Banks v Cadwalladr: some thoughts

If long litigation experience tells you one thing, it’s that “winning” and “losing” are relative concepts.

As newspapers reported, “Brexit bad boy”, Arron Banks has lost his case against investigative journalist Carole Cadwalladr.

It is hard not to feel great relief for Ms Cadwalladr at her vindication and victory and to feel that a blow has been struck for the public’s right to know and supporters of a free press. 

But a reading of the judgment certainly shows that it was a close-run thing, and that Mrs Justice Steyn’s detailed examination of the evidence, meticulous evaluation of the witnesses and careful balancing of relevant factors might well have yielded a different result. 

Banks has said he will appeal, and various lawyers have pointed out that there may well be grounds for doing so. The judge was careful to point out that the case was legitimately brought and was not fairly or aptly to be described as a strategic lawsuit against public participation (a SLAPP).

Banks has used the cushion of vast wealth to pass vaguely humorous comment and it is doubtful that Ms Cadwalladr will be unaffected by the years of financial and professional stress the case entailed.

The case was not a simple finding that statements were not libellous because they were correct. 

What Ms Cadwalladr actually alleged in the broadcast under consideration and the follow up tweet could not be shown to be true and did not bear the meaning she thought it had.

She could not prove that Banks had lied about accepting foreign funding of the Brexit campaign. But she had intended to convey that Banks had lied about a secret relationship with the Russian government and that there were grounds to investigate whether the source of his donations was illegal foreign funding.

The judge found that the relevant talk passed the threshold in the Defamation Act 2013 of having caused “serious harm to Banks’ reputation but the follow-up tweet did not. 

The real issue was whether Ms Cadwalladr believed that publication was in the public interest and whether that belief was reasonable. It was; but that conclusion was only reached following the detailed analysis of a huge amount of material. There were subsidiary issues about whether a subsequent change of circumstances affecting the reasonableness of the relevant belief might change things but in the end the judge held that this change did not mean that the serious harm test was now passed.

So this was probably the right result but was certainly not an easy victory, in any sense of the term.

And no-one should take away any sort of message that tweets are incapable of causing “serious harm”.

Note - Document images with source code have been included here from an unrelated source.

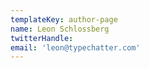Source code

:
 ```yaml
---
templateKey: author-page
name: Leon Schlossberg
twitterHandle:
email: 'leon@typechatter.com'
---
```

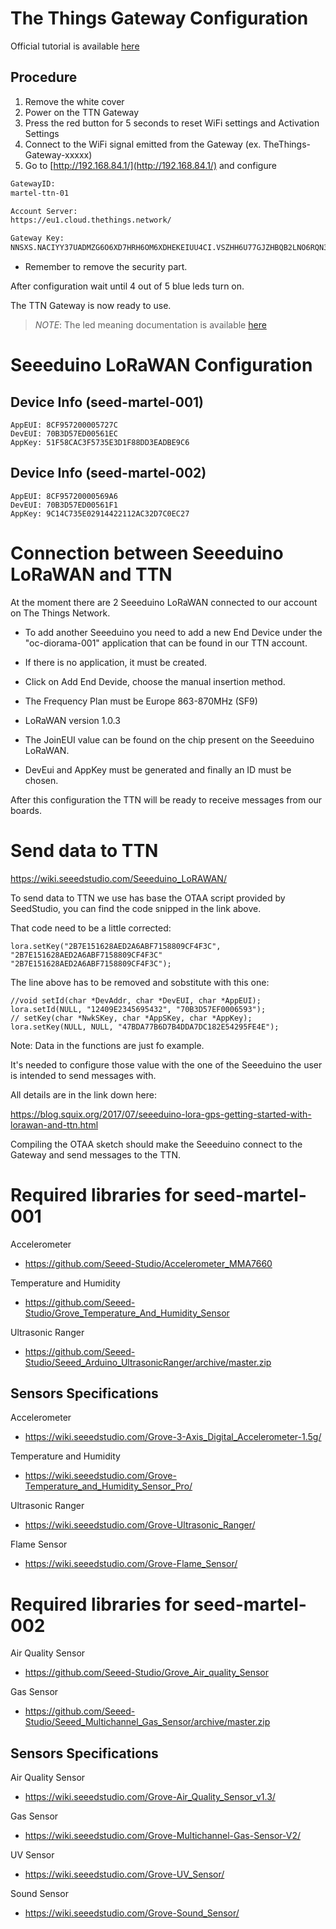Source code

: # The Things Gateway Configuration

Official tutorial is available [here](https://www.thethingsindustries.com/docs/gateways/thethingskickstartergateway/)

## Procedure

1. Remove the white cover
1. Power on the TTN Gateway
1. Press the red button for 5 seconds to reset WiFi settings
  and Activation Settings
1. Connect to the WiFi signal emitted from the Gateway
  (ex. TheThings-Gateway-xxxxx)
1. Go to [http://192.168.84.1/](http://192.168.84.1/) and configure

```bash
GatewayID:
martel-ttn-01

Account Server:
https://eu1.cloud.thethings.network/

Gateway Key:
NNSXS.NACIYY37UADMZG6O6XD7HRH6OM6XDHEKEIUU4CI.VSZHH6U77GJZHBQB2LNO6RQN3RFONSVYEUKI3OBZXPJGCU5EB4KQC0MM3NT01T4L1ANO
```
- Remember to remove the security part.

After configuration wait until 4 out of 5 blue leds turn on.

The TTN Gateway is now ready to use.

> *NOTE*: The led meaning documentation is available [here](https://www.thethingsnetwork.org/docs/gateways/gateway/ledstatus/)

# Seeeduino LoRaWAN Configuration

## Device Info (seed-martel-001)
```
AppEUI: 8CF957200005727C
DevEUI: 70B3D57ED00561EC
AppKey: 51F58CAC3F5735E3D1F88DD3EADBE9C6
```

## Device Info (seed-martel-002)
```
AppEUI: 8CF95720000569A6
DevEUI: 70B3D57ED00561F1
AppKey: 9C14C735E02914422112AC32D7C0EC27
```

# Connection between Seeeduino LoRaWAN and TTN

At the moment there are 2 Seeeduino LoRaWAN connected to our account on The Things Network.

- To add another Seeeduino you need to add a new End Device under the "oc-diorama-001" application that can be found in our TTN account.

- If there is no application, it must be created.

- Click on Add End Devide, choose the manual insertion method.

- The Frequency Plan must be Europe 863-870MHz (SF9)

- LoRaWAN version 1.0.3

- The JoinEUI value can be found on the chip present on the Seeeduino LoRaWAN.

- DevEui and AppKey must be generated and finally an ID must be chosen.

After this configuration the TTN will be ready to receive messages from our boards.

# Send data to TTN
https://wiki.seeedstudio.com/Seeeduino_LoRAWAN/

To send data to TTN we use has base the OTAA script provided by SeedStudio, you can find the code snipped in the link above.

That code need to be a little corrected:

```
lora.setKey("2B7E151628AED2A6ABF7158809CF4F3C", "2B7E151628AED2A6ABF7158809CF4F3C"
"2B7E151628AED2A6ABF7158809CF4F3C");
```

The line above has to be removed and sobstitute with this one:
```
//void setId(char *DevAddr, char *DevEUI, char *AppEUI);
lora.setId(NULL, "12409E2345695432", "70B3D57EF0006593");
// setKey(char *NwkSKey, char *AppSKey, char *AppKey);
lora.setKey(NULL, NULL, "47BDA77B6D7B4DDA7DC182E54295FE4E");
```
Note: Data in the functions are just fo example.

It's needed to configure those value with the one of the Seeeduino the user is intended to send messages with.

All details are in the link down here:

https://blog.squix.org/2017/07/seeeduino-lora-gps-getting-started-with-lorawan-and-ttn.html

Compiling the OTAA sketch should make the Seeeduino connect to the Gateway and send messages to the TTN.

# Required libraries for seed-martel-001

Accelerometer
- https://github.com/Seeed-Studio/Accelerometer_MMA7660

Temperature and Humidity
- https://github.com/Seeed-Studio/Grove_Temperature_And_Humidity_Sensor

Ultrasonic Ranger
- https://github.com/Seeed-Studio/Seeed_Arduino_UltrasonicRanger/archive/master.zip

## Sensors Specifications

Accelerometer
- https://wiki.seeedstudio.com/Grove-3-Axis_Digital_Accelerometer-1.5g/

Temperature and Humidity
- https://wiki.seeedstudio.com/Grove-Temperature_and_Humidity_Sensor_Pro/

Ultrasonic Ranger
- https://wiki.seeedstudio.com/Grove-Ultrasonic_Ranger/

Flame Sensor
- https://wiki.seeedstudio.com/Grove-Flame_Sensor/


# Required libraries for seed-martel-002
Air Quality Sensor
- https://github.com/Seeed-Studio/Grove_Air_quality_Sensor

Gas Sensor
- https://github.com/Seeed-Studio/Seeed_Multichannel_Gas_Sensor/archive/master.zip


## Sensors Specifications

Air Quality Sensor
- https://wiki.seeedstudio.com/Grove-Air_Quality_Sensor_v1.3/

Gas Sensor
- https://wiki.seeedstudio.com/Grove-Multichannel-Gas-Sensor-V2/

UV Sensor
- https://wiki.seeedstudio.com/Grove-UV_Sensor/

Sound Sensor
- https://wiki.seeedstudio.com/Grove-Sound_Sensor/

Mr Banks’ overall reputation does not emerge unscathed. Ms Cadwalladr will be scarred by the experience. She is understood to have been funded in part by well-wishers but certainly not all those costs will be recoverable.

I simply make the point that there is a time and place for litigation. There is even a time and place for defamation litigation.

But as wiser persons than me have commented, litigation is generally to be avoided. And the role of the experienced litigation lawyer is generally to try to get that satisfactorily achieved.

And so we await judgment, and lessons in the rather more lightweight saga of Vardy v Rooney.